Short answer: Deliver all kids "Internet Ready" in primary school. Teach them how to explore options in middle school. Guide them into being contributing adults in high school.
Long answer is in a couple of Social Science Research Network papers:
"Remodeling Schooling: A New Architecture for Preschool to Precollege Instruction"
ahttp://papers.ssrn.com/sol3/papers.cfm?abstract_id=1366850
"A Game Plan for Dramatically Improving the Productivity of the El-Hi Schooling Enterprise"
http://papers.ssrn.com/sol3/papers.cfm?abstract_id=1361188
Dick,
Thanks for the references. I read them and I fear I still don't have much of an idea what you would actually do.
The second says that all children will be able to read by the end of 3rd grade. Great. But (and I use the a-word very deliberately here) I have absolutely no idea how you will do that.

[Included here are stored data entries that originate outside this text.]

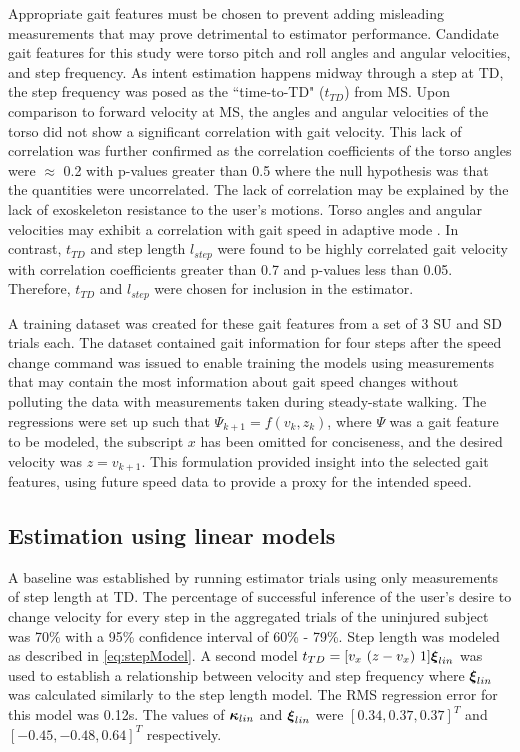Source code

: Appropriate gait features must be chosen to prevent adding misleading measurements that may prove detrimental to estimator performance. Candidate gait features for this study were torso pitch and roll angles and angular velocities, and step frequency. As intent estimation happens midway through a step at TD, the step frequency was posed as the ``time-to-TD" ($ t_{TD} $) from MS. Upon comparison to forward velocity at MS, the angles and angular velocities of the torso did not show a significant correlation with gait velocity. This lack of correlation was further confirmed as the correlation coefficients of the torso angles were $ \approx $ 0.2 with p-values greater than 0.5 where the null hypothesis was that the quantities were uncorrelated. The lack of correlation may be explained by the lack of exoskeleton resistance to the user's motions. Torso angles and angular velocities may exhibit a correlation with gait speed in adaptive mode \cite{suzuki2007intention}. In contrast, $ t_{TD} $ and step length $ l_{step} $ were found to be highly correlated gait velocity with correlation coefficients greater than 0.7 and p-values less than 0.05. Therefore, $ t_{TD} $ and $ l_{step} $ were chosen for inclusion in the estimator. 

A training dataset was created for these gait features from a set of 3 SU and SD trials each. The dataset contained gait information for four steps after the speed change command was issued to enable training the models using measurements that may contain the most information about gait speed changes without polluting the data with measurements taken during steady-state walking. The regressions were set up such that $ \Psi_{k+1} = f(v_k,z_k) $, where $ \Psi $ was a gait feature to be modeled, the subscript $ x $ has been omitted for conciseness, and the desired velocity was $ z = v_{k+1} $. This formulation provided insight into the selected gait features, using future speed data to provide a proxy for the intended speed.

\subsection{Estimation using linear models}

A baseline was established by running estimator trials using only measurements of step length at TD. The percentage of successful inference of the user's desire to change velocity for every step in the aggregated trials of the uninjured subject was 70\% with a 95\% confidence interval of 60\% - 79\%. Step length was modeled as described in \eqref{eq:stepModel}. A second model $t_{TD} =  [v_x\ (z - v_x)\ 1] \boldsymbol{\xi}_{lin}$ was used to establish a relationship between velocity and step frequency where $ \boldsymbol{\xi}_{lin} $ was calculated similarly to the step length model. The RMS regression error for this model was 0.12s. The values of $ \boldsymbol{\kappa}_{lin} $ and $ \boldsymbol{\xi}_{lin} $ were $[0.34 ,0.37 ,0.37]^T$ and $ [-0.45 ,-0.48 ,0.64]^T $ respectively. 

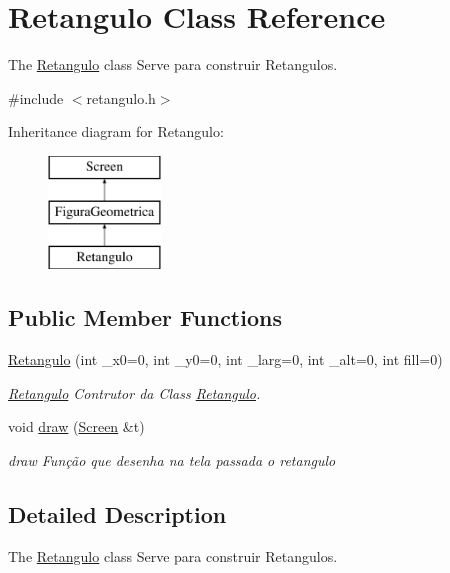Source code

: \hypertarget{class_retangulo}{}\section{Retangulo Class Reference}
\label{class_retangulo}


The \mbox{\hyperlink{class_retangulo}{Retangulo}} class Serve para construir Retangulos.  




{\ttfamily \#include $<$retangulo.\+h$>$}

Inheritance diagram for Retangulo\+:\begin{figure}[H]
\begin{center}
\leavevmode
\includegraphics[height=3.000000cm]{class_retangulo}
\end{center}
\end{figure}
\subsection*{Public Member Functions}
\begin{DoxyCompactItemize}
\item 
\mbox{\hyperlink{class_retangulo_a8aa0361c5e9fb4c0df3a000858f51d8a}{Retangulo}} (int \+\_\+x0=0, int \+\_\+y0=0, int \+\_\+larg=0, int \+\_\+alt=0, int fill=0)
\begin{DoxyCompactList}\small\item\em \mbox{\hyperlink{class_retangulo}{Retangulo}} Contrutor da Class \mbox{\hyperlink{class_retangulo}{Retangulo}}. \end{DoxyCompactList}\item 
void \mbox{\hyperlink{class_retangulo_ac088dd6d3f4f3d3f80363a868c2e74f1}{draw}} (\mbox{\hyperlink{class_screen}{Screen}} \&t)
\begin{DoxyCompactList}\small\item\em draw Função que desenha na tela passada o retangulo \end{DoxyCompactList}\end{DoxyCompactItemize}


\subsection{Detailed Description}
The \mbox{\hyperlink{class_retangulo}{Retangulo}} class Serve para construir Retangulos. 

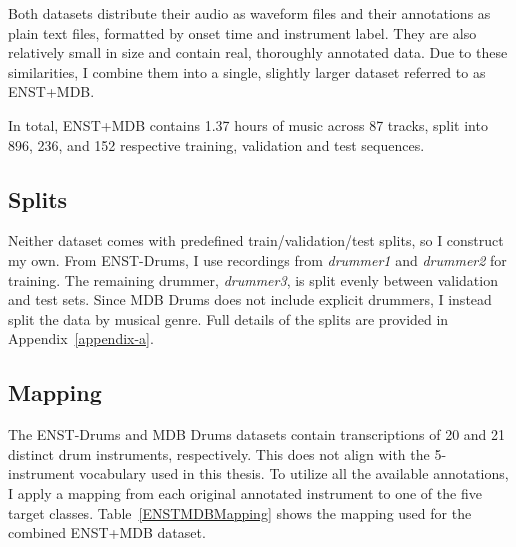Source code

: Both datasets distribute their audio as waveform files and their annotations as plain text files, formatted by onset time and instrument label. They are also relatively small in size and contain real, thoroughly annotated data. Due to these similarities, I combine them into a single, slightly larger dataset referred to as ENST+MDB.

In total, ENST+MDB contains 1.37 hours of music across 87 tracks, split into 896, 236, and 152 respective training, validation and test sequences.

\subsection{Splits}

Neither dataset comes with predefined train/validation/test splits, so I construct my own. From ENST-Drums, I use recordings from \textit{drummer1} and \textit{drummer2} for training. The remaining drummer, \textit{drummer3}, is split evenly between validation and test sets. Since MDB Drums does not include explicit drummers, I instead split the data by musical genre. Full details of the splits are provided in Appendix~\ref{appendix-a}.

\subsection{Mapping}

The ENST-Drums and MDB Drums datasets contain transcriptions of 20 and 21 distinct drum instruments, respectively. This does not align with the 5-instrument vocabulary used in this thesis. To utilize all the available annotations, I apply a mapping from each original annotated instrument to one of the five target classes. Table~\ref{ENSTMDBMapping} shows the mapping used for the combined ENST+MDB dataset.

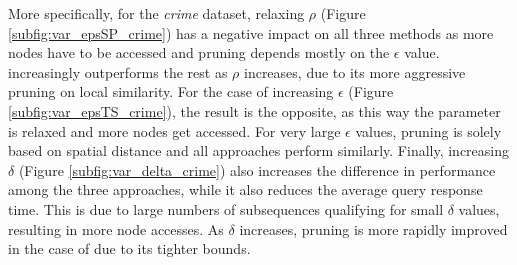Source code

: More specifically, for the {\em crime} dataset, relaxing $\rho$ (Figure \ref{subfig:var_epsSP_crime}) has a negative impact on all three methods as more nodes have to be accessed and pruning depends mostly on the $\epsilon$ value. \sbtsr increasingly outperforms the rest as $\rho$ increases, due to its more aggressive pruning on local similarity. For the case of increasing $\epsilon$ (Figure \ref{subfig:var_epsTS_crime}), the result is the opposite, as this way the parameter is relaxed and more nodes get accessed. For very large $\epsilon$ values, pruning is solely based on spatial distance and all approaches perform similarly. Finally, increasing $\delta$ (Figure \ref{subfig:var_delta_crime}) also increases the difference in performance among the three approaches, while it also reduces the average query response time. This is due to large numbers of subsequences qualifying for small $\delta$ values, resulting in more node accesses. As $\delta$ increases, pruning is more rapidly improved in the case of \sbtsr due to its tighter bounds.

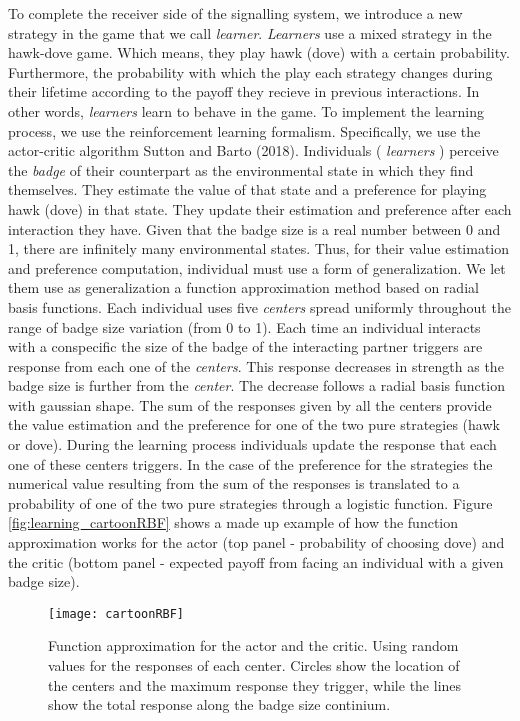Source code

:\documentclass[]{article}
\begin{document}
To complete the receiver side of the signalling system, we introduce a
new strategy in the game that we call \emph{learner}. \emph{Learners}
use a mixed strategy in the hawk-dove game. Which means, they play hawk
(dove) with a certain probability. Furthermore, the probability with
which the play each strategy changes during their lifetime according to
the payoff they recieve in previous interactions. In other words,
\emph{learners} learn to behave in the game. To implement the learning
process, we use the reinforcement learning formalism. Specifically, we
use the actor-critic algorithm Sutton and Barto (2018). Individuals (
\emph{learners} ) perceive the \emph{badge} of their counterpart as the
environmental state in which they find themselves. They estimate the
value of that state and a preference for playing hawk (dove) in that
state. They update their estimation and preference after each
interaction they have. Given that the badge size is a real number
between 0 and 1, there are infinitely many environmental states. Thus,
for their value estimation and preference computation, individual must
use a form of generalization. We let them use as generalization a
function approximation method based on radial basis functions. Each
individual uses five \emph{centers} spread uniformly throughout the
range of badge size variation (from 0 to 1). Each time an individual
interacts with a conspecific the size of the badge of the interacting
partner triggers are response from each one of the \emph{centers}. This
response decreases in strength as the badge size is further from the
\emph{center}. The decrease follows a radial basis function with
gaussian shape. The sum of the responses given by all the centers
provide the value estimation and the preference for one of the two pure
strategies (hawk or dove). During the learning process individuals
update the response that each one of these centers triggers. In the case
of the preference for the strategies the numerical value resulting from
the sum of the responses is translated to a probability of one of the
two pure strategies through a logistic function. Figure
\ref{fig:learning_cartoonRBF} shows a made up example of how the
function approximation works for the actor (top panel - probability of
choosing dove) and the critic (bottom panel - expected payoff from
facing an individual with a given badge size).

\begin{figure}
\texttt{[image: cartoonRBF]} \caption{\label{fig:learning_cartoonRBF}Function approximation for the actor and the critic. Using random values for the responses of each center. Circles show the location of the centers and the maximum response they trigger, while the lines show the total response along the badge size continium.}\label{fig:fig2}
\end{figure}
\end{document}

Your paragraphs on reading seem to be the written equivalent of waving a magic wand. "If wishes were horses ..."
The other paper makes clear that you don't like the "spreadsheet" model of course relation but it doesn't say what you think should be taught. "Internet ready" is something that sounds nice and can hardly be argued against--but what specifically is it and how can it be taught?
Hmm. I'll try to lend a hand without moving "zero understanding" into minus-zero.
Re "teaching all kids to read by grade 3" It's not a "wishful" statement. The new UK is committed to doing just that. It entails the use of carefully designed instructional programs.
As Ken has said the design and implementation of instructional programs isn't child's play, But there are a handful of alternative architectures, DI being one. "Reading tests" also have eliminate the confounding of "vocabulary" and "background information." With a reliable program and instructionally sensitive tests, the job of teaching kids to read can be completed with some kids well before grade 3, most all by grade 2. That's actually what the Brits are shooting for. And it's not just a bumper sticker. They really mean it.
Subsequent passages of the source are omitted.